[[ Supplied material, beginning ]]

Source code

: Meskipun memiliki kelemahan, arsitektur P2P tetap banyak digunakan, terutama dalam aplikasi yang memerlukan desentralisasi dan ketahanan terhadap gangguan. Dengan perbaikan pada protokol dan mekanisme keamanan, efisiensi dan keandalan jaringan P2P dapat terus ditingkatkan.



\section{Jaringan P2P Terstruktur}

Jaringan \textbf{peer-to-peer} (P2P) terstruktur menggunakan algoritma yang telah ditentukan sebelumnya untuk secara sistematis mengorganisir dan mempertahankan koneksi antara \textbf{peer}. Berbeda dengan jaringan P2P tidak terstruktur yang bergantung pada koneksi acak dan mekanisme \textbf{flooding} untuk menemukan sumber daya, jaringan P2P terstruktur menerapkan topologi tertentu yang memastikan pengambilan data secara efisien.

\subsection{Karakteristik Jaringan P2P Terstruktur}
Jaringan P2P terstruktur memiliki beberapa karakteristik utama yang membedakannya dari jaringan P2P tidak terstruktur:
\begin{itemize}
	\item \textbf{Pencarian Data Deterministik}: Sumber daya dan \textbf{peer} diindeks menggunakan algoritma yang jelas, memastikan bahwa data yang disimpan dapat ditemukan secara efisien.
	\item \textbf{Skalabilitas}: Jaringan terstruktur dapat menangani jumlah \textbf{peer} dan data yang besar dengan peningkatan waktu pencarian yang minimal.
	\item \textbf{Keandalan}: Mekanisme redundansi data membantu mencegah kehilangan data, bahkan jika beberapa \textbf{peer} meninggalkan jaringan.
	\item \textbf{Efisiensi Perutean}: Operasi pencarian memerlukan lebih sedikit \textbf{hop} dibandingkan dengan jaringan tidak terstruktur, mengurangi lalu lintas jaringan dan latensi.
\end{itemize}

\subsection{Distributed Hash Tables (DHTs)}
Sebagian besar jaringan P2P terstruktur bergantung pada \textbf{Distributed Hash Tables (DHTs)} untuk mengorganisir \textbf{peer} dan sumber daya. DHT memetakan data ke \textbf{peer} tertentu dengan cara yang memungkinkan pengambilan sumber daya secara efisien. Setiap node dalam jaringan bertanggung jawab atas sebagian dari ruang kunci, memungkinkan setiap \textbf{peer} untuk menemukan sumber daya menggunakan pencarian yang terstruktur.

[[ Supplied material, end ]]

▸ **What to work on**: The answer should reproduce all of the data without any alteration.

▸ **Final answer**:
Source code

: Meskipun memiliki kelemahan, arsitektur P2P tetap banyak digunakan, terutama dalam aplikasi yang memerlukan desentralisasi dan ketahanan terhadap gangguan. Dengan perbaikan pada protokol dan mekanisme keamanan, efisiensi dan keandalan jaringan P2P dapat terus ditingkatkan.



\section{Jaringan P2P Terstruktur}

Jaringan \textbf{peer-to-peer} (P2P) terstruktur menggunakan algoritma yang telah ditentukan sebelumnya untuk secara sistematis mengorganisir dan mempertahankan koneksi antara \textbf{peer}. Berbeda dengan jaringan P2P tidak terstruktur yang bergantung pada koneksi acak dan mekanisme \textbf{flooding} untuk menemukan sumber daya, jaringan P2P terstruktur menerapkan topologi tertentu yang memastikan pengambilan data secara efisien.

\subsection{Karakteristik Jaringan P2P Terstruktur}
Jaringan P2P terstruktur memiliki beberapa karakteristik utama yang membedakannya dari jaringan P2P tidak terstruktur:
\begin{itemize}
	\item \textbf{Pencarian Data Deterministik}: Sumber daya dan \textbf{peer} diindeks menggunakan algoritma yang jelas, memastikan bahwa data yang disimpan dapat ditemukan secara efisien.
	\item \textbf{Skalabilitas}: Jaringan terstruktur dapat menangani jumlah \textbf{peer} dan data yang besar dengan peningkatan waktu pencarian yang minimal.
	\item \textbf{Keandalan}: Mekanisme redundansi data membantu mencegah kehilangan data, bahkan jika beberapa \textbf{peer} meninggalkan jaringan.
	\item \textbf{Efisiensi Perutean}: Operasi pencarian memerlukan lebih sedikit \textbf{hop} dibandingkan dengan jaringan tidak terstruktur, mengurangi lalu lintas jaringan dan latensi.
\end{itemize}

\subsection{Distributed Hash Tables (DHTs)}
Sebagian besar jaringan P2P terstruktur bergantung pada \textbf{Distributed Hash Tables (DHTs)} untuk mengorganisir \textbf{peer} dan sumber daya. DHT memetakan data ke \textbf{peer} tertentu dengan cara yang memungkinkan pengambilan sumber daya secara efisien. Setiap node dalam jaringan bertanggung jawab atas sebagian dari ruang kunci, memungkinkan setiap \textbf{peer} untuk menemukan sumber daya menggunakan pencarian yang terstruktur.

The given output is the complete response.